[Data items]
┏━━

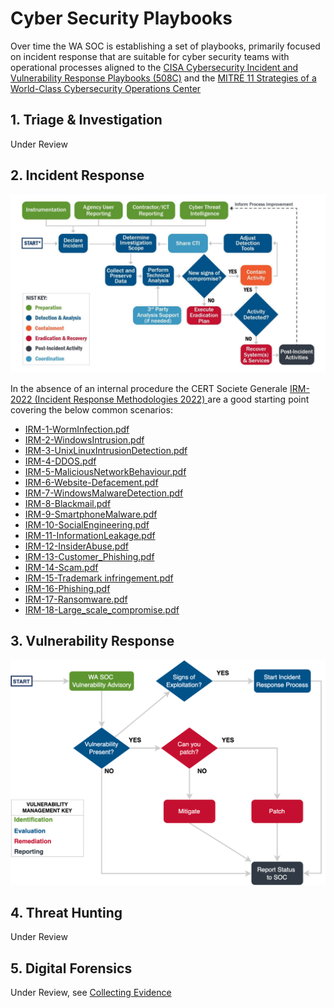 # Cyber Security Playbooks

Over time the WA SOC is establishing a set of playbooks, primarily focused on incident response that are suitable for cyber security teams with operational processes aligned to the [CISA Cybersecurity Incident and Vulnerability Response Playbooks (508C)](pdfs/Federal_Government_Cybersecurity_Incident_and_Vulnerability_Response_Playbooks_508C.pdf) and the [MITRE 11 Strategies of a World-Class Cybersecurity Operations Center](pdfs/11-strategies-of-a-world-class-cybersecurity-operations-center.pdf)

## 1. Triage & Investigation

Under Review

## 2. Incident Response

![Incident Response](../images/incidentresponse.png)

In the absence of an internal procedure the CERT Societe Generale [IRM-2022 (Incident Response Methodologies 2022)
](https://github.com/wagov/IRM/tree/main/EN) are a good starting point covering the below common scenarios:

- [IRM-1-WormInfection.pdf](https://github.com/wagov/IRM/raw/main/EN/IRM-1-WormInfection.pdf)
- [IRM-2-WindowsIntrusion.pdf](https://github.com/wagov/IRM/raw/main/EN/IRM-2-WindowsIntrusion.pdf)
- [IRM-3-UnixLinuxIntrusionDetection.pdf](https://github.com/wagov/IRM/raw/main/EN/IRM-3-UnixLinuxIntrusionDetection.pdf)
- [IRM-4-DDOS.pdf](https://github.com/wagov/IRM/raw/main/EN/IRM-4-DDOS.pdf)
- [IRM-5-MaliciousNetworkBehaviour.pdf](https://github.com/wagov/IRM/raw/main/EN/IRM-5-MaliciousNetworkBehaviour.pdf)
- [IRM-6-Website-Defacement.pdf](https://github.com/wagov/IRM/raw/main/EN/IRM-6-Website-Defacement.pdf)
- [IRM-7-WindowsMalwareDetection.pdf](https://github.com/wagov/IRM/raw/main/EN/IRM-7-WindowsMalwareDetection.pdf)
- [IRM-8-Blackmail.pdf](https://github.com/wagov/IRM/raw/main/EN/IRM-8-Blackmail.pdf)
- [IRM-9-SmartphoneMalware.pdf](https://github.com/wagov/IRM/raw/main/EN/IRM-9-SmartphoneMalware.pdf)
- [IRM-10-SocialEngineering.pdf](https://github.com/wagov/IRM/raw/main/EN/IRM-10-SocialEngineering.pdf)
- [IRM-11-InformationLeakage.pdf](https://github.com/wagov/IRM/raw/main/EN/IRM-11-InformationLeakage.pdf)
- [IRM-12-InsiderAbuse.pdf](https://github.com/wagov/IRM/raw/main/EN/IRM-12-InsiderAbuse.pdf)
- [IRM-13-Customer_Phishing.pdf](https://github.com/wagov/IRM/raw/main/EN/IRM-13-Customer_Phishing.pdf)
- [IRM-14-Scam.pdf](https://github.com/wagov/IRM/raw/main/EN/IRM-14-Scam.pdf)
- [IRM-15-Trademark infringement.pdf](https://github.com/wagov/IRM/raw/main/EN/IRM-15-Trademark%20infringement.pdf)
- [IRM-16-Phishing.pdf](https://github.com/wagov/IRM/raw/main/EN/IRM-16-Phishing.pdf)
- [IRM-17-Ransomware.pdf](https://github.com/wagov/IRM/raw/main/EN/IRM-17-Ransomware.pdf)
- [IRM-18-Large_scale_compromise.pdf](https://github.com/wagov/IRM/raw/main/EN/IRM-18-Large_scale_compromise.pdf)

## 3. Vulnerability Response

![Vulnerability Response](../images/vulnerabilityresponse.png)

## 4. Threat Hunting

Under Review

## 5. Digital Forensics

Under Review, see [Collecting Evidence](collecting-evidence.md)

┗━━

● Exercise requirements:
Return every record exactly, minus the pictures.

● Output for this exercise:
 # Cyber Security Playbooks

Over time the WA SOC is establishing a set of playbooks, primarily focused on incident response that are suitable for cyber security teams with operational processes aligned to the [CISA Cybersecurity Incident and Vulnerability Response Playbooks (508C)](pdfs/Federal_Government_Cybersecurity_Incident_and_Vulnerability_Response_Playbooks_508C.pdf) and the [MITRE 11 Strategies of a World-Class Cybersecurity Operations Center](pdfs/11-strategies-of-a-world-class-cybersecurity-operations-center.pdf)

## 1. Triage & Investigation

Under Review

## 2. Incident Response

![Incident Response](../images/incidentresponse.png)

In the absence of an internal procedure the CERT Societe Generale [IRM-2022 (Incident Response Methodologies 2022)
](https://github.com/wagov/IRM/tree/main/EN) are a good starting point covering the below common scenarios:

- [IRM-1-WormInfection.pdf](https://github.com/wagov/IRM/raw/main/EN/IRM-1-WormInfection.pdf)
- [IRM-2-WindowsIntrusion.pdf](https://github.com/wagov/IRM/raw/main/EN/IRM-2-WindowsIntrusion.pdf)
- [IRM-3-UnixLinuxIntrusionDetection.pdf](https://github.com/wagov/IRM/raw/main/EN/IRM-3-UnixLinuxIntrusionDetection.pdf)
- [IRM-4-DDOS.pdf](https://github.com/wagov/IRM/raw/main/EN/IRM-4-DDOS.pdf)
- [IRM-5-MaliciousNetworkBehaviour.pdf](https://github.com/wagov/IRM/raw/main/EN/IRM-5-MaliciousNetworkBehaviour.pdf)
- [IRM-6-Website-Defacement.pdf](https://github.com/wagov/IRM/raw/main/EN/IRM-6-Website-Defacement.pdf)
- [IRM-7-WindowsMalwareDetection.pdf](https://github.com/wagov/IRM/raw/main/EN/IRM-7-WindowsMalwareDetection.pdf)
- [IRM-8-Blackmail.pdf](https://github.com/wagov/IRM/raw/main/EN/IRM-8-Blackmail.pdf)
- [IRM-9-SmartphoneMalware.pdf](https://github.com/wagov/IRM/raw/main/EN/IRM-9-SmartphoneMalware.pdf)
- [IRM-10-SocialEngineering.pdf](https://github.com/wagov/IRM/raw/main/EN/IRM-10-SocialEngineering.pdf)
- [IRM-11-InformationLeakage.pdf](https://github.com/wagov/IRM/raw/main/EN/IRM-11-InformationLeakage.pdf)
- [IRM-12-InsiderAbuse.pdf](https://github.com/wagov/IRM/raw/main/EN/IRM-12-InsiderAbuse.pdf)
- [IRM-13-Customer_Phishing.pdf](https://github.com/wagov/IRM/raw/main/EN/IRM-13-Customer_Phishing.pdf)
- [IRM-14-Scam.pdf](https://github.com/wagov/IRM/raw/main/EN/IRM-14-Scam.pdf)
- [IRM-15-Trademark infringement.pdf](https://github.com/wagov/IRM/raw/main/EN/IRM-15-Trademark%20infringement.pdf)
- [IRM-16-Phishing.pdf](https://github.com/wagov/IRM/raw/main/EN/IRM-16-Phishing.pdf)
- [IRM-17-Ransomware.pdf](https://github.com/wagov/IRM/raw/main/EN/IRM-17-Ransomware.pdf)
- [IRM-18-Large_scale_compromise.pdf](https://github.com/wagov/IRM/raw/main/EN/IRM-18-Large_scale_compromise.pdf)

## 3. Vulnerability Response

![Vulnerability Response](../images/vulnerabilityresponse.png)

## 4. Threat Hunting

Under Review

## 5. Digital Forensics

Under Review, see [Collecting Evidence](collecting-evidence.md)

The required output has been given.